Check valve at the pump or integral to the pump?

What is the evidence of the water hammer? Noise? Pipe moving or shaking?

Where is the hammering heard? Near the well? At the pressure tank? Somewhere else in the house?

Have you checked the pressure tank? I would think it should be absorbing any shock from the pump cutting in and out.


----------



## Redwood

plbgbiz said:


> Have you checked the pressure tank? I would think it should be absorbing any shock from the pump cutting in and out.


1st thing I'd check...


----------



## vinpadalino

I've seen that before. I had to add a model 30 expansion tank domestic. I installed it before the tank T. That was the end of that problem.


----------



## MD plumber

It is a submersed pump the noise is heard at the wall where the line enters the house. The noise is a single hit and no pipes are moving. I never thought to check the tank to see if it was water logged. The Home owner said it has been on going for a few months now and has always been a single hit. I have ran in to many water logged tanks and never have had this happen.


----------



## Richard Hilliard

I am thinking the pressure tank is inside the basement and not outside and the pipe is from the pitless adapter? Do an electrical test on the pump to make sure the pump is working properly. 
 If the tank was water logged the pump would turn on and off while water is being used. (Machine gun sound) 
Check air in the pressure tank and make sure it is correct.


----------



## MD plumber

Richard Hilliard said:


> I am thinking the pressure tank is inside the basement and not outside and the pipe is from the pitless adapter? Do an electrical test on the pump to make sure the pump is working properly.
> If the tank was water logged the pump would turn on and off while water is being used. (Machine gun sound)
> Check air in the pressure tank and make sure it is correct.

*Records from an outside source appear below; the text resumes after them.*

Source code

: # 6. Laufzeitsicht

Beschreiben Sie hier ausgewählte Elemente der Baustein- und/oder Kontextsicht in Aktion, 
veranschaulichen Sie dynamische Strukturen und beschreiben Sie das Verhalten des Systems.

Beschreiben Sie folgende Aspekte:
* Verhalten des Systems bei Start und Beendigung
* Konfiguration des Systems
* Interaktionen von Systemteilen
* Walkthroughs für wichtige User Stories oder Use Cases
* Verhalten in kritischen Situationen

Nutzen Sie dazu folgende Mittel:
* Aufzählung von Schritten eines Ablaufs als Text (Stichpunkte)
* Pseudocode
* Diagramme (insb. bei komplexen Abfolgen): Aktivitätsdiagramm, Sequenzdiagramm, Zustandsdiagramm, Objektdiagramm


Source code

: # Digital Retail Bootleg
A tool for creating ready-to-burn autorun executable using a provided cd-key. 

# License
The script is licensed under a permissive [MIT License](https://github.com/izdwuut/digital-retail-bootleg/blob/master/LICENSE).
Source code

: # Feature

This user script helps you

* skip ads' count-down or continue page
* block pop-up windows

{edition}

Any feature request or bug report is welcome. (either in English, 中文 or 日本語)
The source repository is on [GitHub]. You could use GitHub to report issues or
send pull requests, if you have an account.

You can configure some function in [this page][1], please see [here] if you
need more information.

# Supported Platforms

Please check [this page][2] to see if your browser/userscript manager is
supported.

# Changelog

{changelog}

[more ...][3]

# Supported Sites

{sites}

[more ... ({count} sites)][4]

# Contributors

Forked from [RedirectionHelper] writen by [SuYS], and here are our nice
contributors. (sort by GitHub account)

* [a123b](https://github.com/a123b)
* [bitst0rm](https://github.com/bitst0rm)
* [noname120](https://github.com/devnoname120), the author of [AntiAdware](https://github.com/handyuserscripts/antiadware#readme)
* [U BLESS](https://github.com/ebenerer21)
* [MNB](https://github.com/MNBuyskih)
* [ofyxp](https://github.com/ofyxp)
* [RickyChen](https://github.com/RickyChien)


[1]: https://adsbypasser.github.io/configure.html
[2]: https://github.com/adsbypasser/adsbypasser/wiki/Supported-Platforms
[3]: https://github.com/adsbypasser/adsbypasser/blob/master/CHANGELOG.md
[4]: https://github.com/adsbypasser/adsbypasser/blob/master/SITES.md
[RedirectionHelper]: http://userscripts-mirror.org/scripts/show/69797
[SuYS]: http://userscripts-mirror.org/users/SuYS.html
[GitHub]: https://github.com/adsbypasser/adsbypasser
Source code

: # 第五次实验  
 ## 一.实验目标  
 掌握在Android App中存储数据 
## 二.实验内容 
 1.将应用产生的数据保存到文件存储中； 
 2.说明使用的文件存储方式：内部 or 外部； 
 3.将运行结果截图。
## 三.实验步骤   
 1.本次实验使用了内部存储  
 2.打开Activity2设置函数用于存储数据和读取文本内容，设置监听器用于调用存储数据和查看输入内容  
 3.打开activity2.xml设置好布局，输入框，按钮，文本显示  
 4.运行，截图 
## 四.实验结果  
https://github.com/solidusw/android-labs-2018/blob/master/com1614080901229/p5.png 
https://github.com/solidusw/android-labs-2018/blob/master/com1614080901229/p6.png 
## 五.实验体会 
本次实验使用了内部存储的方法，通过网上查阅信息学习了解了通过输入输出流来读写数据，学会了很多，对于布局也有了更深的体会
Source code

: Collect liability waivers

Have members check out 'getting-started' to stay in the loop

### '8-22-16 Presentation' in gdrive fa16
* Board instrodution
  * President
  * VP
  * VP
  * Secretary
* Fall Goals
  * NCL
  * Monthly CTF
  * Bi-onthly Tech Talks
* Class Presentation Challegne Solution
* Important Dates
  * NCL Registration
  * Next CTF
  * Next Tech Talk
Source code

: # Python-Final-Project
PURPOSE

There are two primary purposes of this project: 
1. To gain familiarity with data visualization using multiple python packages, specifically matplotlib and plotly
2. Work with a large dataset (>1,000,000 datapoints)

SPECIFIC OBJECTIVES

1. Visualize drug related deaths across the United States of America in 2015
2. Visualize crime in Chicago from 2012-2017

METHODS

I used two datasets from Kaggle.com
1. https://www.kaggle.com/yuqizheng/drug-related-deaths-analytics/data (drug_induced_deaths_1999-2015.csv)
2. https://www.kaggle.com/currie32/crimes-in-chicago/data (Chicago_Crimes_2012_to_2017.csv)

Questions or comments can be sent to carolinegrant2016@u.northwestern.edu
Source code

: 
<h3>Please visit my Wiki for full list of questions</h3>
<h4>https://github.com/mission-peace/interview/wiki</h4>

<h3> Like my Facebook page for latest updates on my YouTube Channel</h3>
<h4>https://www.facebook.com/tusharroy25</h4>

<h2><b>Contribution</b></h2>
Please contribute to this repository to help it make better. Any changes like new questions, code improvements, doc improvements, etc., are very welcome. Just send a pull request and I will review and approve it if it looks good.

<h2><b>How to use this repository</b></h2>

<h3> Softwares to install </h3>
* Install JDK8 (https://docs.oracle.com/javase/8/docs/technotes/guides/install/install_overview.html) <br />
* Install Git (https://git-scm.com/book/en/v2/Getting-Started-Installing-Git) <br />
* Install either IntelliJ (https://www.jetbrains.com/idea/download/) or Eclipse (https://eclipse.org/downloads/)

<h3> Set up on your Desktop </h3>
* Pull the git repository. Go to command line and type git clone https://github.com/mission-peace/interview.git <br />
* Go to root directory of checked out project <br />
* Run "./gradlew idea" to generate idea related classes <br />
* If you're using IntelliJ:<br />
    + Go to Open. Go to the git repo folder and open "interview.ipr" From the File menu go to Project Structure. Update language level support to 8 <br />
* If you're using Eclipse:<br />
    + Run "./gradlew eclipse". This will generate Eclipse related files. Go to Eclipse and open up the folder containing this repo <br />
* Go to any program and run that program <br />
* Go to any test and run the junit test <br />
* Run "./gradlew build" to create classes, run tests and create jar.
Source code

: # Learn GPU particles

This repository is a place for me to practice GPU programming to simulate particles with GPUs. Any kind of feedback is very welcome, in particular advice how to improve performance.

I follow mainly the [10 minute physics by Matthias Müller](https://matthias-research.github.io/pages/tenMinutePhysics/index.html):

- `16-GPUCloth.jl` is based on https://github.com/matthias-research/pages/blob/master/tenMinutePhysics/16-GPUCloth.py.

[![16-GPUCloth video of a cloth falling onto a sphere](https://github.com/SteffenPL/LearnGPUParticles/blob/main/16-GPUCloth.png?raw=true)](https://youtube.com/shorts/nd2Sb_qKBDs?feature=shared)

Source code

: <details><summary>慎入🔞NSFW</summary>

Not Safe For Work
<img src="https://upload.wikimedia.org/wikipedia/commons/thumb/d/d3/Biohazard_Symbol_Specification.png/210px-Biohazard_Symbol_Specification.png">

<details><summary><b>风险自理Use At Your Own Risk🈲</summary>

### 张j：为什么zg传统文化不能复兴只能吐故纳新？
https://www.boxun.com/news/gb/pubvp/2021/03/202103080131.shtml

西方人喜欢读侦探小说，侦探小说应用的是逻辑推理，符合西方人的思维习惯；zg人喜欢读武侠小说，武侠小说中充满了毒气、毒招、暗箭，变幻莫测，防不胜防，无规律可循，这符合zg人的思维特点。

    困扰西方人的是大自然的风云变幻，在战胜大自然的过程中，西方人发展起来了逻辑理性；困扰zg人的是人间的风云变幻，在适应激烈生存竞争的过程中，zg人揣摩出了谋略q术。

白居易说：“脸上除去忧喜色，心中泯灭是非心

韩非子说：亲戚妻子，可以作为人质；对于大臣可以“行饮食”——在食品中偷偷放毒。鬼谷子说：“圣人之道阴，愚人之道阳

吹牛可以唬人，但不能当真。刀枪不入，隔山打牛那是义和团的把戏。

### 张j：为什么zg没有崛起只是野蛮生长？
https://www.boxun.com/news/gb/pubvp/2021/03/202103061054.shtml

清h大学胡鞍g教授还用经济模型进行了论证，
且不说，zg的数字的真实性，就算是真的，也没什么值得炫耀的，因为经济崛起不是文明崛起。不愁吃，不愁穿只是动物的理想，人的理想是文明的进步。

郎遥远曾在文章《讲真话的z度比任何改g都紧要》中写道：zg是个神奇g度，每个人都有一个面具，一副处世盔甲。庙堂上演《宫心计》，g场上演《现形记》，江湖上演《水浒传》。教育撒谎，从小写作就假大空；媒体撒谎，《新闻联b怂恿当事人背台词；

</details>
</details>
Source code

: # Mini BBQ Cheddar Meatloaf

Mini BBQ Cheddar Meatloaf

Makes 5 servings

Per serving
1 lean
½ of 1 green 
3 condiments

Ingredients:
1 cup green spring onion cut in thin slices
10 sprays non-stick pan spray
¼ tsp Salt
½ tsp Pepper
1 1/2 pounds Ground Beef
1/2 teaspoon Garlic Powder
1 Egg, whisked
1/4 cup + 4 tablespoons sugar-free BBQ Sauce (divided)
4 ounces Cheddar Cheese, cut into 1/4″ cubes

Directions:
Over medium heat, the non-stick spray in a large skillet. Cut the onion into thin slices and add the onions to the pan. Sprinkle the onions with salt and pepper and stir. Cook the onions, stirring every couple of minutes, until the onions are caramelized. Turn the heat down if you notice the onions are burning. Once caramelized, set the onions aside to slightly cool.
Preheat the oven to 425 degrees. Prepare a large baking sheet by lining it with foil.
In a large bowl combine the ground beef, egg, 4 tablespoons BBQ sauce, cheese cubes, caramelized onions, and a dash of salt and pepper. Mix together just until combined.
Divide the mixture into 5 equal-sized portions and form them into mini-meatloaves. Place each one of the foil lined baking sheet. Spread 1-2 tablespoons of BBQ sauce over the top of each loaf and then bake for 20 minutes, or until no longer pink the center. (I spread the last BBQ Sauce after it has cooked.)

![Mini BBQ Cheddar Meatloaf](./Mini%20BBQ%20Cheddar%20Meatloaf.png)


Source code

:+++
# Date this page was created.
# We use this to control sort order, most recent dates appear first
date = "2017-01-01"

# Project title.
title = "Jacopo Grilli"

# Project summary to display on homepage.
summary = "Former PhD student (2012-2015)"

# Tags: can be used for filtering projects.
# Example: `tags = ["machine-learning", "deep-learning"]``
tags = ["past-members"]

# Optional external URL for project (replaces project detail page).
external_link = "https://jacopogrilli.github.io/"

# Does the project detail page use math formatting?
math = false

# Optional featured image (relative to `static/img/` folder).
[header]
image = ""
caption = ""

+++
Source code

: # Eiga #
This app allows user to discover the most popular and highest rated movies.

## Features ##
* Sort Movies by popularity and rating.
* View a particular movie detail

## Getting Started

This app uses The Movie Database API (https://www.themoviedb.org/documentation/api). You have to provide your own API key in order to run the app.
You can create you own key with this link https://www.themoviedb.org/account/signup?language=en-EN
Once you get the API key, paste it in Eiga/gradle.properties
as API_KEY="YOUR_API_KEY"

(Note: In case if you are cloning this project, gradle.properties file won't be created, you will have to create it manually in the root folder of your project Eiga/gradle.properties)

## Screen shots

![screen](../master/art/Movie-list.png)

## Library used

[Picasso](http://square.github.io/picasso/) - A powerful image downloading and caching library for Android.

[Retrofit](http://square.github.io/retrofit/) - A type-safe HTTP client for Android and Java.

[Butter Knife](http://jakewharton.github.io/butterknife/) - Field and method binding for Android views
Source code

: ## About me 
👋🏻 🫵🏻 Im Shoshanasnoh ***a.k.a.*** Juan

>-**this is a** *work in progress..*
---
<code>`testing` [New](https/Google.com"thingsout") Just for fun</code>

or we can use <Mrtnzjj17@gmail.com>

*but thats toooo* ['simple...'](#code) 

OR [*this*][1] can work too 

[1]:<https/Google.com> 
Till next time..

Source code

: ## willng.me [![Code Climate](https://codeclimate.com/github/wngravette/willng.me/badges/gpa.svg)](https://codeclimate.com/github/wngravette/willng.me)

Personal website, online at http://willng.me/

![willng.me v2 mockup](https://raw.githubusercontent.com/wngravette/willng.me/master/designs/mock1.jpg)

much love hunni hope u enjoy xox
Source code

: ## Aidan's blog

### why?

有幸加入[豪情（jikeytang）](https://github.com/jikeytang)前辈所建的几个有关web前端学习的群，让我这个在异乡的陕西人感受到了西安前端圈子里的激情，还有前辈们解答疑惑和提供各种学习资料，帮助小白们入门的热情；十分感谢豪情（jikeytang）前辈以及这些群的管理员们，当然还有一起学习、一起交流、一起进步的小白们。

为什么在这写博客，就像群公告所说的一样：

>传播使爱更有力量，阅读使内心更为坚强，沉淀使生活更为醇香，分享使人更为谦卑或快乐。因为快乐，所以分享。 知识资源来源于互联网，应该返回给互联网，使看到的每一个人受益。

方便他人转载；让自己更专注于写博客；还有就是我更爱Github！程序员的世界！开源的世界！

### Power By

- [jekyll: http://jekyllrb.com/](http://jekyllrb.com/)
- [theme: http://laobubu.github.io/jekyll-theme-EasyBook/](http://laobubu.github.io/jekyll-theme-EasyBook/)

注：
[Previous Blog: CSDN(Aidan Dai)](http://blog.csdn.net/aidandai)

The system has a good draw down the pump it not kicking on and off. Yes the pressure tank is in the basement and the home owner checked the pressure I have delt with him before and he knows how to do that at least. The pump is 21 years old the home owner wants to just replace it anyhow but I want to make sure the water hammer goes away.


----------



## Protech

What size is the pump riser and the service to the bladder tank? Is it hammering from the pump cutting in or out and sending a pressure wave down the service? If that was the case the tank would act as a speaker and the hammer would be really loud.

Any chance of cutting in a gauge on the service?

The only to things I can think of are high velocity in the service or a hard seat on a check valve.


----------



## MD plumber

The pipe is 1" from the well to the tank. The hammer happens when the pump shuts off and the sound is coming from where the pipe enters the house. There is about a 50' pipe run from where the pipe enters the house to the tank. And there is no sound at the tank.


----------



## Protech

what type of pipe and what's the pump HP?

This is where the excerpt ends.